Repeat each entry as written and leave the images out of the copy.

......

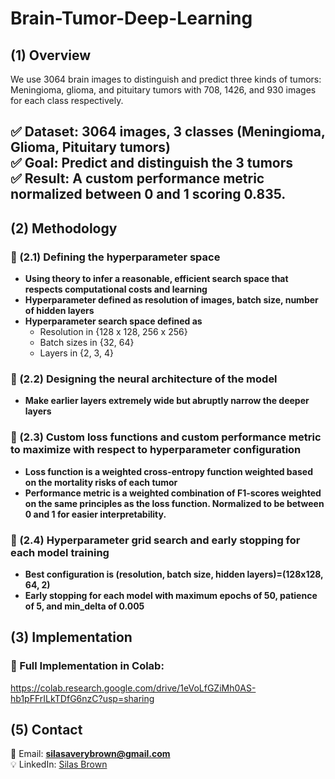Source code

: # Brain-Tumor-Deep-Learning

## (1) Overview  

We use 3064 brain images to distinguish and predict three kinds of tumors: Meningioma, glioma, and pituitary tumors with 708, 1426, and 930 images for each class respectively. 

✅ **Dataset:** 3064 images, 3 classes (Meningioma, Glioma, Pituitary tumors)   
✅ **Goal:** Predict and distinguish the 3 tumors  
✅ **Result:** A custom performance metric normalized between 0 and 1 scoring 0.835.
---

## (2) Methodology  
### 🔹 (2.1) Defining the hyperparameter space
  - **Using theory to infer a reasonable, efficient search space that respects computational costs and learning**
  - **Hyperparameter defined as resolution of images, batch size, number of hidden layers**
  - **Hyperparameter search space defined as**
      - Resolution in {128 x 128, 256 x 256}
      - Batch sizes in {32, 64}
      - Layers in {2, 3, 4}
 ### 🔹 (2.2) Designing the neural architecture of the model
   - **Make earlier layers extremely wide but abruptly narrow the deeper layers**
 ### 🔹 (2.3) Custom loss functions and custom performance metric to maximize with respect to hyperparameter configuration
 
   - **Loss function is a weighted cross-entropy function weighted based on the mortality risks of each tumor**
   - **Performance metric is a weighted combination of F1-scores weighted on the same principles as the loss function. Normalized to be between 0 and 1 for easier interpretability.**
 ### 🔹 (2.4) Hyperparameter grid search and early stopping for each model training
   - **Best configuration is (resolution, batch size, hidden layers)=(128x128, 64, 2)**
   - **Early stopping for each model with maximum epochs of 50, patience of 5, and min_delta of 0.005**

## (3) Implementation  

### **🔗 Full Implementation in Colab:**  
https://colab.research.google.com/drive/1eVoLfGZiMh0AS-hb1pFFrILkTDfG6nzC?usp=sharing
## (5) Contact  
📧 Email: **silasaverybrown@gmail.com**  
💡 LinkedIn: [Silas Brown](https://www.linkedin.com/in/silas-brown/)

......

__Task output__:
Source code

: # Brain-Tumor-Deep-Learning

## (1) Overview  

We use 3064 brain images to distinguish and predict three kinds of tumors: Meningioma, glioma, and pituitary tumors with 708, 1426, and 930 images for each class respectively. 

✅ **Dataset:** 3064 images, 3 classes (Meningioma, Glioma, Pituitary tumors)   
✅ **Goal:** Predict and distinguish the 3 tumors  
✅ **Result:** A custom performance metric normalized between 0 and 1 scoring 0.835.
---

## (2) Methodology  
### 🔹 (2.1) Defining the hyperparameter space
  - **Using theory to infer a reasonable, efficient search space that respects computational costs and learning**
  - **Hyperparameter defined as resolution of images, batch size, number of hidden layers**
  - **Hyperparameter search space defined as**
      - Resolution in {128 x 128, 256 x 256}
      - Batch sizes in {32, 64}
      - Layers in {2, 3, 4}
 ### 🔹 (2.2) Designing the neural architecture of the model
   - **Make earlier layers extremely wide but abruptly narrow the deeper layers**
 ### 🔹 (2.3) Custom loss functions and custom performance metric to maximize with respect to hyperparameter configuration
 
   - **Loss function is a weighted cross-entropy function weighted based on the mortality risks of each tumor**
   - **Performance metric is a weighted combination of F1-scores weighted on the same principles as the loss function. Normalized to be between 0 and 1 for easier interpretability.**
 ### 🔹 (2.4) Hyperparameter grid search and early stopping for each model training
   - **Best configuration is (resolution, batch size, hidden layers)=(128x128, 64, 2)**
   - **Early stopping for each model with maximum epochs of 50, patience of 5, and min_delta of 0.005**

## (3) Implementation  

### **🔗 Full Implementation in Colab:**  
https://colab.research.google.com/drive/1eVoLfGZiMh0AS-hb1pFFrILkTDfG6nzC?usp=sharing
## (5) Contact  
📧 Email: **silasaverybrown@gmail.com**  
💡 LinkedIn: [Silas Brown](https://www.linkedin.com/in/silas-brown/)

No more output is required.